# New to Sailing



## TSOJOURNER (Dec 16, 1999)

Looking for advise/ never have sailed but love the ocean and the islands. I will be retiring in the next couple years and looking for information on how to learn how to sail and suggestions concerning living on a boat. Any information to a future newcomer would be appreaciated.


----------



## PBzeer (Nov 11, 2002)

Are you thinking of living aboard while cruising, or at a marina? If cruising, you should look at the "Recommended Reading" thread, where you will find some excellent books from a number of different perspectives. That can certainly give you an idea of what's involved. Living at a marina is mostly a matter of downsizing your life.

Since you say you haven't sailed before, what might be a good starting point, both for learning to sail and living on a boat, is a week long charter/learn to sail package. This would give you an opportunity to see if it lives up to your expectations. As well as give you an idea of whether you want to pursue it any further.

Regards,


----------



## Faster (Sep 13, 2005)

If you currently live near the water, make yourself known at a local marina or yacht club and let them know your desires and willingness to participate. It is usually very easy to get experience for free if you are reliable and willing to learn/work.

If you can get involved in a local racing fleet you will learn techniques very quicky and get to know that aspect of sailing. Even if you find the racing a bit tense (though at the local level it's usually fairly casual) you'll learn how to get the most out of a boat, and whether racing is for you or not. Many boats often race shorthanded and are willing to take on newcomers.

Failing that it shouldn't be too difficult to get some daysailing experience just by being willing to show up and help out. If you get such a ride, stay to put the boat away and tidy up after you reach the dock and you'll get invited back. Often sailors are quite willing and pleased to introduce new people to the sport.

Don't be shy!


----------



## Kernix (Oct 5, 2006)

You're in the same boat as me - no pun intended.

I have no sailing experience but realized that I want to live aboard - suggestions were given to me of a Catalina 30 footer. Too bad I didn't decide on this a month or so agao - I could have caught the last sailing class given by the Philadelphia Sailing Club. 

My plan is maybe but a boat in the next year or so and live in it to reduce my costs. It will take another year or more than that to save enough cash and establish a photo biz that will provide my income for the following years. I may be able to pull it off in a year plus but 4 years is probably more realistic.

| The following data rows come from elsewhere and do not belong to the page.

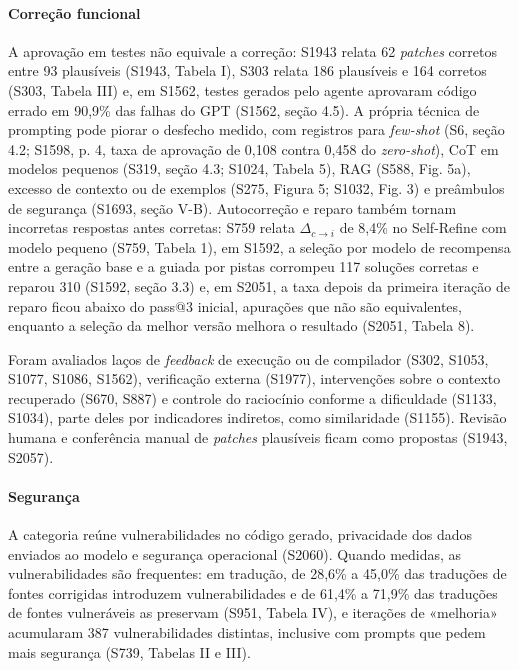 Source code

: \paragraph{Correção funcional}
A aprovação em testes não equivale a correção: S1943 relata 62 \textit{patches} corretos entre 93 plausíveis (S1943, Tabela I), S303 relata 186 plausíveis e 164 corretos (S303, Tabela III) e, em S1562, testes gerados pelo agente aprovaram código errado em 90,9\% das falhas do GPT (S1562, seção 4.5).
A própria técnica de prompting pode piorar o desfecho medido, com registros para \textit{few-shot} (S6, seção 4.2; S1598, p. 4, taxa de aprovação de 0,108 contra 0,458 do \textit{zero-shot}), CoT em modelos pequenos (S319, seção 4.3; S1024, Tabela 5), RAG (S588, Fig. 5a), excesso de contexto ou de exemplos (S275, Figura 5; S1032, Fig. 3) e preâmbulos de segurança (S1693, seção V-B).
Autocorreção e reparo também tornam incorretas respostas antes corretas: S759 relata $\Delta_{c \to i}$ de 8,4\% no Self-Refine com modelo pequeno (S759, Tabela 1), em S1592, a seleção por modelo de recompensa entre a geração base e a guiada por pistas corrompeu 117 soluções corretas e reparou 310 (S1592, seção 3.3) e, em S2051, a taxa depois da primeira iteração de reparo ficou abaixo do pass@3 inicial, apurações que não são equivalentes, enquanto a seleção da melhor versão melhora o resultado (S2051, Tabela 8).

Foram avaliados laços de \textit{feedback} de execução ou de compilador (S302, S1053, S1077, S1086, S1562), verificação externa (S1977), intervenções sobre o contexto recuperado (S670, S887) e controle do raciocínio conforme a dificuldade (S1133, S1034), parte deles por indicadores indiretos, como similaridade (S1155). Revisão humana e conferência manual de \textit{patches} plausíveis ficam como propostas (S1943, S2057).

\paragraph{Segurança}
A categoria reúne vulnerabilidades no código gerado, privacidade dos dados enviados ao modelo e segurança operacional (S2060).
Quando medidas, as vulnerabilidades são frequentes: em tradução, de 28,6\% a 45,0\% das traduções de fontes corrigidas introduzem vulnerabilidades e de 61,4\% a 71,9\% das traduções de fontes vulneráveis as preservam (S951, Tabela IV), e iterações de «melhoria» acumularam 387 vulnerabilidades distintas, inclusive com prompts que pedem mais segurança (S739, Tabelas II e III).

But do what I'm going to do - start taking classes and get out here and sail. Unfortunately I have to wait for the spring. I'll join as many clubs as I can and take as many classes as I can. I'll study whatever I need to study. Next summer if I've learned some basics I'll rent some of those real small 1 person sailboats to practice. Next Winter I schedule a class and vacation down south. The following spring and summer more instruction and sailing on my own - hopefully I'll be at an intermediate level. Repeat for the next year if I'm not living aboard already.

Eventually, if I'm still not up to speed with being able to sail my Catalina 30, I'll rent a slip down south, just live in it, and continue to get instruction and practice with smaller renatable vessels.

BTW - a Catalina 30 was suggested because of what I'll want to have on board with me - acoustic guitar, photog equip, flatscreen TV and dvd player, laptop & printer, and mountain bike. I've already seen some interiors of Catalina 30's and I can see fitting all that as well as tools, clothes, food, and other essentials. 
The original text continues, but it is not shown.